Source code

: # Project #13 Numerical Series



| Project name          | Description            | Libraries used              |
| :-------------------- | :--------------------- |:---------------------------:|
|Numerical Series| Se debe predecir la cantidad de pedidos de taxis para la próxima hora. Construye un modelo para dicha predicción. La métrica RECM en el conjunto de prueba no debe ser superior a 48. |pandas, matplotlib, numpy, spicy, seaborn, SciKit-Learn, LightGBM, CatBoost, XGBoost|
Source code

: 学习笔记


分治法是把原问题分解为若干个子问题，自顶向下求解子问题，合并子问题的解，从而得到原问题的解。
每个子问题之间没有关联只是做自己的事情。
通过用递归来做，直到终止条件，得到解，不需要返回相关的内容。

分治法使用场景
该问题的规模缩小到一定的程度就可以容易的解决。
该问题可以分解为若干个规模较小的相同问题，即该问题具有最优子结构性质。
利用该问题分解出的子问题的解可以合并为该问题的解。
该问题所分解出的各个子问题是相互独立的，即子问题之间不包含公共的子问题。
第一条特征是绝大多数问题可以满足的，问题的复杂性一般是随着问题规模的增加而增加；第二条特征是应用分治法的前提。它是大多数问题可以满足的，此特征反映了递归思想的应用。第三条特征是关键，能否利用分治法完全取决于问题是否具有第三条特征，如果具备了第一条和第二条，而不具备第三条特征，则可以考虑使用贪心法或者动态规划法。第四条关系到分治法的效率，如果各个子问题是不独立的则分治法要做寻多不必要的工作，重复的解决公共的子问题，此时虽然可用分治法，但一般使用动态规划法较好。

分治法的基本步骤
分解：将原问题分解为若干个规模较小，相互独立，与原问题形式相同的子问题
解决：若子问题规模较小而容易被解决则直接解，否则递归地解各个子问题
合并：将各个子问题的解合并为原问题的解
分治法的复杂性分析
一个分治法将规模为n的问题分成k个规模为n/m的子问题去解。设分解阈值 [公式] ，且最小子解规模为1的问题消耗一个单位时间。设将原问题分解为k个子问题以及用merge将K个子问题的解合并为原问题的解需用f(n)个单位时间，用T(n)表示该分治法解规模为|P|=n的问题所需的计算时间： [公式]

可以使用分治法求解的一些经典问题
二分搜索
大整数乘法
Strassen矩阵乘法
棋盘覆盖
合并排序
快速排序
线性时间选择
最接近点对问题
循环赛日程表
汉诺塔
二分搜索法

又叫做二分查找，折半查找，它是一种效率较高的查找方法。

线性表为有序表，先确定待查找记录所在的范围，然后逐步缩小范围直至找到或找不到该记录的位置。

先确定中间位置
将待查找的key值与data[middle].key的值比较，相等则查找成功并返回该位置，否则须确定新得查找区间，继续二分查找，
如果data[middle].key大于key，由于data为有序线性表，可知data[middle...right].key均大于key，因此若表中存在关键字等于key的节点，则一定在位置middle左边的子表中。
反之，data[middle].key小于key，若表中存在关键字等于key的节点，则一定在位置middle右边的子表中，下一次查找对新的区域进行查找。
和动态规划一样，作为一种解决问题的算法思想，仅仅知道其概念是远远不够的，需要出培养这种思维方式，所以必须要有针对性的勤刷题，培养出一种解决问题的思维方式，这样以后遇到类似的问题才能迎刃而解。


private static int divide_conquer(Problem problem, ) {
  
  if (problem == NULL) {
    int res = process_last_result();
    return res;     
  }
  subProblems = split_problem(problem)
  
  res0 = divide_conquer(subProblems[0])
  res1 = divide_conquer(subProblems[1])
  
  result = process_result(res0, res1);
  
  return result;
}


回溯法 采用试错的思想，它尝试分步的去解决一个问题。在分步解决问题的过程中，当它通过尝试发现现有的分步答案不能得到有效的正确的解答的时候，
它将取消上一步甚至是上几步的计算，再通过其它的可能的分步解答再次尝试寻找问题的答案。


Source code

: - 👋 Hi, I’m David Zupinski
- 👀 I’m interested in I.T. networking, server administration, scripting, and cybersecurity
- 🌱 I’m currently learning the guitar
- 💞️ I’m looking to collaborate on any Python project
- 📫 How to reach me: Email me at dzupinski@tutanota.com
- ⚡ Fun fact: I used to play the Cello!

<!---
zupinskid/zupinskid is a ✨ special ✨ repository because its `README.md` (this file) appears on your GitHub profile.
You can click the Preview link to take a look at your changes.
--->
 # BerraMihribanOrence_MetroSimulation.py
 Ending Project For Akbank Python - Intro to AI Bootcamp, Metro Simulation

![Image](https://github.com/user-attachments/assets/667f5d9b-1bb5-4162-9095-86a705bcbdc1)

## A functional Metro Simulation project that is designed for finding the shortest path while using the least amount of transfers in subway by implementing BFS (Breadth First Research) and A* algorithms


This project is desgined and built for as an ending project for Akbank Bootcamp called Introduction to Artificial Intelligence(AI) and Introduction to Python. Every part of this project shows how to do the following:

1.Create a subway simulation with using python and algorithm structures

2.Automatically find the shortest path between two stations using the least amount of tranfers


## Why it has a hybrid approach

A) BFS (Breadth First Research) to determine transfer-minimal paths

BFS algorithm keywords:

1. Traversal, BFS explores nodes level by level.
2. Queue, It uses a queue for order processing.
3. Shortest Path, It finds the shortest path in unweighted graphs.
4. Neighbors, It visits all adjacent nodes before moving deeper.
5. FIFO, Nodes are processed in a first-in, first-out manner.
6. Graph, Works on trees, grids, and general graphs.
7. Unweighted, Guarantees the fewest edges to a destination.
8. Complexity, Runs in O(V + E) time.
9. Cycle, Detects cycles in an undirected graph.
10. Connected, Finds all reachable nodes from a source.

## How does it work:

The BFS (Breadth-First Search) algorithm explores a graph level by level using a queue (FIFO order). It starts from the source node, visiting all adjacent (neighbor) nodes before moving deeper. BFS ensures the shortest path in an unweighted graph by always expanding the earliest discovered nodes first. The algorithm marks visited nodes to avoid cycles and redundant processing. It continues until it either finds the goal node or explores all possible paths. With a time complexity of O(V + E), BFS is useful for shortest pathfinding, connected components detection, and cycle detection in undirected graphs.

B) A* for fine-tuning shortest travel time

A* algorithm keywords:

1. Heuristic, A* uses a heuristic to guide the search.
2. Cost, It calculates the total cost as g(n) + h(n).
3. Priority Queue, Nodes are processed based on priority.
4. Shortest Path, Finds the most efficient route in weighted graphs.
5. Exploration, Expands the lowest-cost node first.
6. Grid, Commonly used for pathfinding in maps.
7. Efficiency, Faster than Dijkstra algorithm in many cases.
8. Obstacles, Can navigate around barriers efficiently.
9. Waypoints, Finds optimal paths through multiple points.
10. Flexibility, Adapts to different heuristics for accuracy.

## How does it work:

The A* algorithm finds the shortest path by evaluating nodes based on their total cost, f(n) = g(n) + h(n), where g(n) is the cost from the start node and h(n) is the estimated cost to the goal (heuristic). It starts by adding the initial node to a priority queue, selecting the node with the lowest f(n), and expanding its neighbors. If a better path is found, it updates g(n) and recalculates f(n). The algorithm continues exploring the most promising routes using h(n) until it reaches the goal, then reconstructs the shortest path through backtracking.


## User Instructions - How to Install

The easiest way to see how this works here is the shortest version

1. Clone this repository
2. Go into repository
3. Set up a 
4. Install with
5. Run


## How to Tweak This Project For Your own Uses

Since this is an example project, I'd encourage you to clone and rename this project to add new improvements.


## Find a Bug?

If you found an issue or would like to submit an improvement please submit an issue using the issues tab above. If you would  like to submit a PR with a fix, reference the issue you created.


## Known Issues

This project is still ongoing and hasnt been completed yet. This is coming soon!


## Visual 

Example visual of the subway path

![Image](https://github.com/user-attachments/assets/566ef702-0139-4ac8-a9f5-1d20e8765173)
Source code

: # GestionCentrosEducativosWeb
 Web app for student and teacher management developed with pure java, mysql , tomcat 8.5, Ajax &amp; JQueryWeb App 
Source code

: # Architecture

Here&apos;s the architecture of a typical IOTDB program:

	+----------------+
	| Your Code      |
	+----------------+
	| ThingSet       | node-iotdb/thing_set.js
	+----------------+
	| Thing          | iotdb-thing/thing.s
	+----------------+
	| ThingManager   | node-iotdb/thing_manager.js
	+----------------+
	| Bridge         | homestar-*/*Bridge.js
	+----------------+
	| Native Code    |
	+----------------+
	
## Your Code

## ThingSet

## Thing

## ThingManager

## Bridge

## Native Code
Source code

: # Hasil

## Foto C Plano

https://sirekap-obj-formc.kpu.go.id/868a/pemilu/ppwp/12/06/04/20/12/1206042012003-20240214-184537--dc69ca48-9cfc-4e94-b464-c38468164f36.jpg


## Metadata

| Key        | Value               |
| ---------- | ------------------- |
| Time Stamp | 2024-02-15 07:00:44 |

◆ **The task**
Only one stretch of the entries above is wanted: the lines from the one containing "Since this is" through the one containing "Web app for". Please reproduce it exactly.

◆ **Output for this task**
Since this is an example project, I'd encourage you to clone and rename this project to add new improvements.


## Find a Bug?

If you found an issue or would like to submit an improvement please submit an issue using the issues tab above. If you would  like to submit a PR with a fix, reference the issue you created.


## Known Issues

This project is still ongoing and hasnt been completed yet. This is coming soon!


## Visual 

Example visual of the subway path

![Image](https://github.com/user-attachments/assets/566ef702-0139-4ac8-a9f5-1d20e8765173)
Source code

: # GestionCentrosEducativosWeb
 Web app for student and teacher management developed with pure java, mysql , tomcat 8.5, Ajax &amp; JQueryWeb App 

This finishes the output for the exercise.